“Soooo?” She knew exactly what her mother was asking, but she played dumb.
“What?”
“Don’t what me, young lady, Chandler. That’s what.”
Tami couldn’t help but roll her eyes. They’d talked about nothing else since their date and their many, many, rides.
“Should Harold be jealous?” Tami asked, tongue in cheek. “I mean, you seem more obsessed with him than I am.” She took a bite of pie to cover her smile.
“Oh please, you are dying to talk about him again so spill. You only gave me an outline of the first date; I want the fleshed-out story.” When Tami didn’t immediately indulge her mother’s request, she huffed. “Unless you’re too grown up to talk to your old mother about such things.”
She sighed as she rose from the table with the agility of an octogenarian, and shuffled—yes, shuffled—to the sink with their plates.
“Oh, dear lord, Mother, dramatic much?”
“Tami,” she whined. “Don’t tease me. I know there is more to it than just a nice date. Do you know your feet haven’t touched the ground since you met him? And every one of your nighttime rider stories to Chester are versions of him.”
Tami’s jaw dropped.
“Yes.” Her mother put the hand towel she was fidgeting with on the counter and brought teacups to the table. Carefully pouring hot water before returning the pot to the stove and her backside to her seat. “I listen to you tuck your son in, so sue me. Once I move out, I won’t be a part of that every night and I’m already kind of missing it. But that’s not the point. You’re holding out on me. I know he orders a ride at least four times a week. I also know it started with that first date. I have been patiently waiting over a month for details, are you really going to deny me?”
She seemed genuinely hurt by that.
Tami laid her hand on her mother’s, which rested on the table. “I’m sorry, Mom. I’m not so much holding out on you as I am holding out on myself. He makes me feel things I never have before.”
There, she’d finally admitted it and said it aloud. Her mother remained silent, letting her work through it on her own.
“I mean…” She took a sip of hot tea. “Not even with Reese.
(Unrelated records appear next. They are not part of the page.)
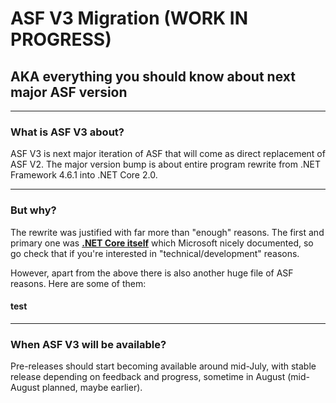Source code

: # ASF V3 Migration (WORK IN PROGRESS)

## AKA everything you should know about next major ASF version

---

### What is ASF V3 about?

ASF V3 is next major iteration of ASF that will come as direct replacement of ASF V2. The major version bump is about entire program rewrite from .NET Framework 4.6.1 into .NET Core 2.0.

---

### But why?

The rewrite was justified with far more than "enough" reasons. The first and primary one was **[.NET Core itself](https://blogs.msdn.microsoft.com/dotnet/2016/09/26/introducing-net-standard/)** which Microsoft nicely documented, so go check that if you're interested in "technical/development" reasons.

However, apart from the above there is also another huge file of ASF reasons. Here are some of them:

#### test

---

### When ASF V3 will be available?

Pre-releases should start becoming available around mid-July, with stable release depending on feedback and progress, sometime in August (mid-August planned, maybe earlier).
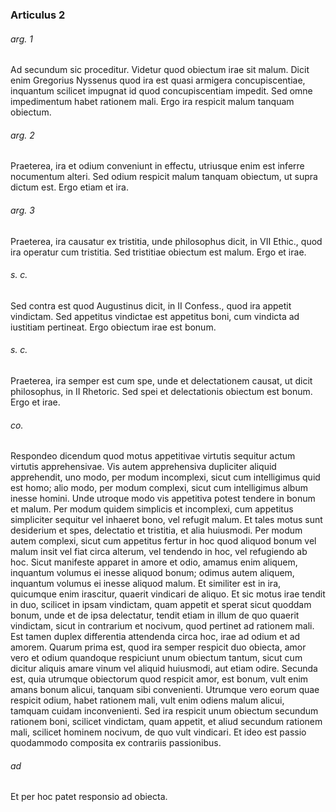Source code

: ### Articulus 2

###### arg. 1
Ad secundum sic proceditur. Videtur quod obiectum irae sit malum. Dicit enim Gregorius Nyssenus quod ira est quasi armigera concupiscentiae, inquantum scilicet impugnat id quod concupiscentiam impedit. Sed omne impedimentum habet rationem mali. Ergo ira respicit malum tanquam obiectum.

###### arg. 2
Praeterea, ira et odium conveniunt in effectu, utriusque enim est inferre nocumentum alteri. Sed odium respicit malum tanquam obiectum, ut supra dictum est. Ergo etiam et ira.

###### arg. 3
Praeterea, ira causatur ex tristitia, unde philosophus dicit, in VII Ethic., quod ira operatur cum tristitia. Sed tristitiae obiectum est malum. Ergo et irae.

###### s. c.
Sed contra est quod Augustinus dicit, in II Confess., quod ira appetit vindictam. Sed appetitus vindictae est appetitus boni, cum vindicta ad iustitiam pertineat. Ergo obiectum irae est bonum.

###### s. c.
Praeterea, ira semper est cum spe, unde et delectationem causat, ut dicit philosophus, in II Rhetoric. Sed spei et delectationis obiectum est bonum. Ergo et irae.

###### co.
Respondeo dicendum quod motus appetitivae virtutis sequitur actum virtutis apprehensivae. Vis autem apprehensiva dupliciter aliquid apprehendit, uno modo, per modum incomplexi, sicut cum intelligimus quid est homo; alio modo, per modum complexi, sicut cum intelligimus album inesse homini. Unde utroque modo vis appetitiva potest tendere in bonum et malum. Per modum quidem simplicis et incomplexi, cum appetitus simpliciter sequitur vel inhaeret bono, vel refugit malum. Et tales motus sunt desiderium et spes, delectatio et tristitia, et alia huiusmodi. Per modum autem complexi, sicut cum appetitus fertur in hoc quod aliquod bonum vel malum insit vel fiat circa alterum, vel tendendo in hoc, vel refugiendo ab hoc. Sicut manifeste apparet in amore et odio, amamus enim aliquem, inquantum volumus ei inesse aliquod bonum; odimus autem aliquem, inquantum volumus ei inesse aliquod malum. Et similiter est in ira, quicumque enim irascitur, quaerit vindicari de aliquo. Et sic motus irae tendit in duo, scilicet in ipsam vindictam, quam appetit et sperat sicut quoddam bonum, unde et de ipsa delectatur, tendit etiam in illum de quo quaerit vindictam, sicut in contrarium et nocivum, quod pertinet ad rationem mali. Est tamen duplex differentia attendenda circa hoc, irae ad odium et ad amorem. Quarum prima est, quod ira semper respicit duo obiecta, amor vero et odium quandoque respiciunt unum obiectum tantum, sicut cum dicitur aliquis amare vinum vel aliquid huiusmodi, aut etiam odire. Secunda est, quia utrumque obiectorum quod respicit amor, est bonum, vult enim amans bonum alicui, tanquam sibi convenienti. Utrumque vero eorum quae respicit odium, habet rationem mali, vult enim odiens malum alicui, tamquam cuidam inconvenienti. Sed ira respicit unum obiectum secundum rationem boni, scilicet vindictam, quam appetit, et aliud secundum rationem mali, scilicet hominem nocivum, de quo vult vindicari. Et ideo est passio quodammodo composita ex contrariis passionibus.

###### ad 
Et per hoc patet responsio ad obiecta.


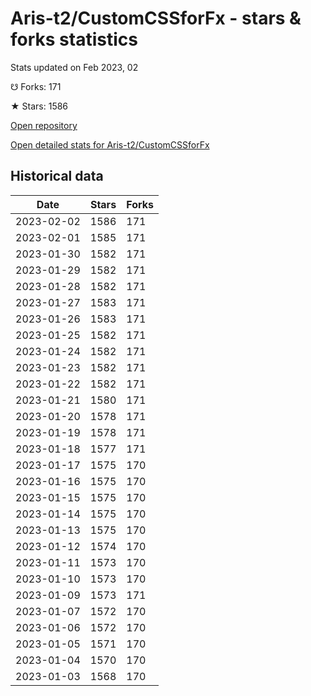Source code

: # Aris-t2/CustomCSSforFx - stars & forks statistics

Stats updated on Feb 2023, 02

☋ Forks: 171

★ Stars: 1586

[Open repository](https://github.com/Aris-t2/CustomCSSforFx)

[Open detailed stats for Aris-t2/CustomCSSforFx](https://reviewgithub.com/rep/Aris-t2/CustomCSSforFx)

## Historical data
| Date | Stars | Forks |
|------|-------|-------|
| 2023-02-02 | 1586 | 171 | 
| 2023-02-01 | 1585 | 171 | 
| 2023-01-30 | 1582 | 171 | 
| 2023-01-29 | 1582 | 171 | 
| 2023-01-28 | 1582 | 171 | 
| 2023-01-27 | 1583 | 171 | 
| 2023-01-26 | 1583 | 171 | 
| 2023-01-25 | 1582 | 171 | 
| 2023-01-24 | 1582 | 171 | 
| 2023-01-23 | 1582 | 171 | 
| 2023-01-22 | 1582 | 171 | 
| 2023-01-21 | 1580 | 171 | 
| 2023-01-20 | 1578 | 171 | 
| 2023-01-19 | 1578 | 171 | 
| 2023-01-18 | 1577 | 171 | 
| 2023-01-17 | 1575 | 170 | 
| 2023-01-16 | 1575 | 170 | 
| 2023-01-15 | 1575 | 170 | 
| 2023-01-14 | 1575 | 170 | 
| 2023-01-13 | 1575 | 170 | 
| 2023-01-12 | 1574 | 170 | 
| 2023-01-11 | 1573 | 170 | 
| 2023-01-10 | 1573 | 170 | 
| 2023-01-09 | 1573 | 171 | 
| 2023-01-07 | 1572 | 170 | 
| 2023-01-06 | 1572 | 170 | 
| 2023-01-05 | 1571 | 170 | 
| 2023-01-04 | 1570 | 170 | 
| 2023-01-03 | 1568 | 170 |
I know it’s wrong to dishonor his memory like that because what we had was good and pure and perfect. How can I just feel things for a man I’ve had a trip to the arcade with, onerealreal date with, and countless rides? It’s just wrong. I’m a horrible person.”
“Stop that right now, Tamitha Beth. You are not a horrible person. You never have been, and I don’t think you ever could be if you tried.”
“But what about Reece?”
“What about him?”
The matter-of-fact tone her mother spoke with caused her to lean back and just stare at her.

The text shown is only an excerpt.